El VIH y el VHC comparten vías de transmisión y en consecuencia las coinfecciones son frecuentes. En poblaciones de pacientes infectados por el VIH la prevalencia de los distintos tipos de coinfección por virus de hepatitis varía dependiendo de la distribución de los mecanismos de transmisión dentro de cada población, y muy especialmente de la adicción a drogas por vía parenteral (ADVP). En España se calcula que la prevalencia sérica de VHC en pacientes con VIH es de 61-65% y entre estos, 88,8-84,6% tienen PCR VHC positiva [1].
Tras la introducción del tratamiento antirretroviral de gran actividad (TARGA), la infección por VIH ha pasado de ser una enfermedad invariablemente mortal a convertirse en una infección crónica manejable con combinaciones de fármacos antivirales [2]. Debido a esto, en los últimos años las infecciones oportunistas que complicaban el curso de la infección por VIH han sido reemplazadas por nuevas formas de morbilidad y mortalidad. Entre ellas, destaca la enfermedad hepática por el virus de la hepatitis C (VHC) que ocupa actualmente uno de los primeros lugares entre las causas de morbilidad y mortalidad en los pacientes infectados por VIH [3].

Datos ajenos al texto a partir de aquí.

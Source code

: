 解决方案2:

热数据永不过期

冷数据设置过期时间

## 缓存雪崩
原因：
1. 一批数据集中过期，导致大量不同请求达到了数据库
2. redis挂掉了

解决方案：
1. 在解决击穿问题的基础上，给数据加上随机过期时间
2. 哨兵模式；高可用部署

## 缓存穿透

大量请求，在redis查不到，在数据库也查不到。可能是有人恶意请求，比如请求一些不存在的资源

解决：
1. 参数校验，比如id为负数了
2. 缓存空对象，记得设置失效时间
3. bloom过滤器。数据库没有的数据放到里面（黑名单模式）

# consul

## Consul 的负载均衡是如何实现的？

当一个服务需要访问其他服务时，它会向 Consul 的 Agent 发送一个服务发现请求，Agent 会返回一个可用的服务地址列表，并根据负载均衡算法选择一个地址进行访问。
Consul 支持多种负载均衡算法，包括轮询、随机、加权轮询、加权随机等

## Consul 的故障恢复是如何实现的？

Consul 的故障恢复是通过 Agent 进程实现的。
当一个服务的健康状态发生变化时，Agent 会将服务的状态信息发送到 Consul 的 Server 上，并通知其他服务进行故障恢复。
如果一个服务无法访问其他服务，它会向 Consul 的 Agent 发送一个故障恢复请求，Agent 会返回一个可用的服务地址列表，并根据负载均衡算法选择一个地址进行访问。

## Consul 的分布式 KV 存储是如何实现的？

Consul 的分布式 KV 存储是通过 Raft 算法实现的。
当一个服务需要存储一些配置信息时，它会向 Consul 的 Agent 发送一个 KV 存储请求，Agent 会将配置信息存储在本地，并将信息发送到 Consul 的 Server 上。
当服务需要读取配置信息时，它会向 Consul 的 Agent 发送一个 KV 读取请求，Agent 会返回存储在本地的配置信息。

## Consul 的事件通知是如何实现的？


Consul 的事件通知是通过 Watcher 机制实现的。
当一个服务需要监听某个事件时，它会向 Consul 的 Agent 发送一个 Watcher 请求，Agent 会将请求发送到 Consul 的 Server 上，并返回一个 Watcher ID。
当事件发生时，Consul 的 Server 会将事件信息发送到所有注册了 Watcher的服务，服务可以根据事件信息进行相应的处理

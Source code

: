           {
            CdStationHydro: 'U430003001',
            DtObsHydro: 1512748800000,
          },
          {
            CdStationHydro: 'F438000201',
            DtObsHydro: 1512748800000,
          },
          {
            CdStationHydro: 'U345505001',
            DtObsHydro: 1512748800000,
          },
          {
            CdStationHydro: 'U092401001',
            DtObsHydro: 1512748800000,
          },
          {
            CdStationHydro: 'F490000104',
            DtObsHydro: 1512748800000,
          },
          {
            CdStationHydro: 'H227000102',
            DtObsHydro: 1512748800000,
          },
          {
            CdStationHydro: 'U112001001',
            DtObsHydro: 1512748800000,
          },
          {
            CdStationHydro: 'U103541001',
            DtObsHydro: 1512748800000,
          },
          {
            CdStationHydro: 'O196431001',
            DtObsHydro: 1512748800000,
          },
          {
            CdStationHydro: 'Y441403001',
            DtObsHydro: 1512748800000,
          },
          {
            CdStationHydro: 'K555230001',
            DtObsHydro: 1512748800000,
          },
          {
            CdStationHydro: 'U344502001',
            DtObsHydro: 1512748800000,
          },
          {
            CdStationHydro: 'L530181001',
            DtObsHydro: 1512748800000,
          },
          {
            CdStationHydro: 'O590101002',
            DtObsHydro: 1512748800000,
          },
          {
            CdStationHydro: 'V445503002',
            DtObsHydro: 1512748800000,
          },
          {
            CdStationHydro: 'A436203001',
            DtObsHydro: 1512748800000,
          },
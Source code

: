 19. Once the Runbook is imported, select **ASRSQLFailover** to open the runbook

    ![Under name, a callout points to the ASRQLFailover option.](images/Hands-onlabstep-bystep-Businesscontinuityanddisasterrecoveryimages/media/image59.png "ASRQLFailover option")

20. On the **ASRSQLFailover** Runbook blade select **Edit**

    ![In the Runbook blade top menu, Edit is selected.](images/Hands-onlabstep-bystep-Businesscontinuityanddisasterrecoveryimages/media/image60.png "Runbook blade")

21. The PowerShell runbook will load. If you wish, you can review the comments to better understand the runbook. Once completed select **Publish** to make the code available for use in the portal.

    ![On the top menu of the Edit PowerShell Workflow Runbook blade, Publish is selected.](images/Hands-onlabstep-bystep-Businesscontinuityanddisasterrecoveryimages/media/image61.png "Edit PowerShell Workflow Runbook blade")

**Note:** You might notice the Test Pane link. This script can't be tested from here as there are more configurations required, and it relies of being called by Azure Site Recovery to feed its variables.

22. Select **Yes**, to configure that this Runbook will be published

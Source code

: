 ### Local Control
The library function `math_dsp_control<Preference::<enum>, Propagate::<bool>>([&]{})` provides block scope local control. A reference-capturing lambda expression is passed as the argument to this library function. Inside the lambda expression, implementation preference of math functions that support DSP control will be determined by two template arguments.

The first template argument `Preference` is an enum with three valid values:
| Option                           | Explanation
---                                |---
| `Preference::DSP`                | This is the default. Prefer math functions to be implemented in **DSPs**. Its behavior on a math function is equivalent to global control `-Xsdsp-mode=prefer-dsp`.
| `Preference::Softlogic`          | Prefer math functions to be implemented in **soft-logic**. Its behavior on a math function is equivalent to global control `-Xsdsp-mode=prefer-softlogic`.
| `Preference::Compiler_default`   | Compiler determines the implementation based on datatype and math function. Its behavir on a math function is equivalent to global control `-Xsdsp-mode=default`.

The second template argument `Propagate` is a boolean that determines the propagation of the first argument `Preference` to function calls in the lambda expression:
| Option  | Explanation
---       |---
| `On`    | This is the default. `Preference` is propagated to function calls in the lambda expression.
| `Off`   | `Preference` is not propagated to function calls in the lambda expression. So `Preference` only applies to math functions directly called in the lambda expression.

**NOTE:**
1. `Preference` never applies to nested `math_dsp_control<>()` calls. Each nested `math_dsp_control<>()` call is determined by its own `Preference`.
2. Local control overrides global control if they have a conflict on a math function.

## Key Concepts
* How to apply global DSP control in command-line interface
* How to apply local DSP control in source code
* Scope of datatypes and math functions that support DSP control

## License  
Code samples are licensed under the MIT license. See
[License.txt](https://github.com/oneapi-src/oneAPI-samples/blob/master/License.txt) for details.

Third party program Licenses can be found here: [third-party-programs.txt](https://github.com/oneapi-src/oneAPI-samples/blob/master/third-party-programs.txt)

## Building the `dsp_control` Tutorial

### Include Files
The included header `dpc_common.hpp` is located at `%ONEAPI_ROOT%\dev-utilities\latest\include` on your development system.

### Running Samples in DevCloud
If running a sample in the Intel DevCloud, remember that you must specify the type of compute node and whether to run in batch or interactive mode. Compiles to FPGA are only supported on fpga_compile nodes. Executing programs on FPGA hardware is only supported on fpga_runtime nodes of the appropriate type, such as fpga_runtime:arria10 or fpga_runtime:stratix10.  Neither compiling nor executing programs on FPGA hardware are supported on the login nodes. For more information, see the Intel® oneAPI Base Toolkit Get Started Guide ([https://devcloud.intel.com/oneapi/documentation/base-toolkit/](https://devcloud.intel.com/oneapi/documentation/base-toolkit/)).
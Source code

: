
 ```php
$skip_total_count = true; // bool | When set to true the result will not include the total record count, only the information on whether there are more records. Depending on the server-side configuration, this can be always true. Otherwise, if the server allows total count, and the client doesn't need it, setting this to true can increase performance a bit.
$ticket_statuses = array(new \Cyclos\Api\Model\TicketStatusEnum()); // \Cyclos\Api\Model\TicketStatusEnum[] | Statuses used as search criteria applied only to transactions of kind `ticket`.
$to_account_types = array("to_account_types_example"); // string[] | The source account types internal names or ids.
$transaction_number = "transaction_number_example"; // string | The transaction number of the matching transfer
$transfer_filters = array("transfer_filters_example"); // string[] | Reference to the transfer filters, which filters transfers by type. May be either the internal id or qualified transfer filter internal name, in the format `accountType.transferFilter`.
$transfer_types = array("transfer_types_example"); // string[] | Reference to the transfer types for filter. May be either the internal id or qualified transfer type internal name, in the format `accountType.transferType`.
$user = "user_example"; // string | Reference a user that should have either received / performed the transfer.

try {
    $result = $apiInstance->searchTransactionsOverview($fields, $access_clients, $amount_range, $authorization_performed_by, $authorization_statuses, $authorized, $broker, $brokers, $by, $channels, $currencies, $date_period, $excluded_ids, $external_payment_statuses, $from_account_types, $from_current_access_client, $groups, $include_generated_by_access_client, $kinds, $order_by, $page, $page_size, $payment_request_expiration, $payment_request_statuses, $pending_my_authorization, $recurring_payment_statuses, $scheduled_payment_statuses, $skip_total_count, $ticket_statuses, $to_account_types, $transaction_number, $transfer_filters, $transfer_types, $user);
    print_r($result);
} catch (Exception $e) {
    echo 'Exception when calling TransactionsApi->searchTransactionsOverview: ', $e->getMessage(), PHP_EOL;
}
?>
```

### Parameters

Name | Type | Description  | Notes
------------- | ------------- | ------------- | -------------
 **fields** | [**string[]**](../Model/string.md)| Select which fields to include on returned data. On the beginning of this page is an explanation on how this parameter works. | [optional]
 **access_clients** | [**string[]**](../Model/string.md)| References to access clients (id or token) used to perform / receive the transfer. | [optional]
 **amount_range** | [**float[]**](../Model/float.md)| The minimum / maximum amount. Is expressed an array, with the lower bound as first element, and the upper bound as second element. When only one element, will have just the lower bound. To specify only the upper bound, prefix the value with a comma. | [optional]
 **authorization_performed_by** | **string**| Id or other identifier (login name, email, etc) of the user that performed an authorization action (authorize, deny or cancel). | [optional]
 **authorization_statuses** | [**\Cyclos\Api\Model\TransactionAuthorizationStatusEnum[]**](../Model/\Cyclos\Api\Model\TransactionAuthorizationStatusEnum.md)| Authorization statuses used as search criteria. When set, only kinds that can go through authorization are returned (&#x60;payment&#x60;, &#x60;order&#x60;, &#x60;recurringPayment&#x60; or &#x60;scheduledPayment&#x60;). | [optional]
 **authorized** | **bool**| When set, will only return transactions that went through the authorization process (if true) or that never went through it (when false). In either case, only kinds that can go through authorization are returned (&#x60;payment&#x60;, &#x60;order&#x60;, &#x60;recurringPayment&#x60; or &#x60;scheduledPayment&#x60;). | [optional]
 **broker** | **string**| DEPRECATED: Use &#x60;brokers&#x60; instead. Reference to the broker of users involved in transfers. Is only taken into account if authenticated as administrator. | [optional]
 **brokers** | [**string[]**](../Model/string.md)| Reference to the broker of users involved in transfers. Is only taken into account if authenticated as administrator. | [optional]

Varios estudios han mostrado que existe mayor riesgo de desarrollo de cirrosis histológica en pacientes coinfectados por VIH/VHC en comparación con pacientes monoinfectados por VHC [4] y que también existe un mayor riesgo de descompensación de la hepatopatía en los pacientes coinfectados por VIH/VHC que en los pacientes monoinfectados por VHC [5]. Afortunadamente, existen pruebas de que el TARGA puede reducir la progresión de la fibrosis [6], la frecuencia de descompensación hepática [7] y la mortalidad por causa hepática [8] en pacientes coinfectados por VIH/VHC. Por esta razón, se recomienda que todos los pacientes coinfectados por el VIH y VHC sean candidatos para iniciar tratamiento antiviral con IFN-alfa + RBV cuando hay un buen control de la infección VIH y ausencia de contraindicaciones a la terapia de IFN-alfa + RBV [9, 10].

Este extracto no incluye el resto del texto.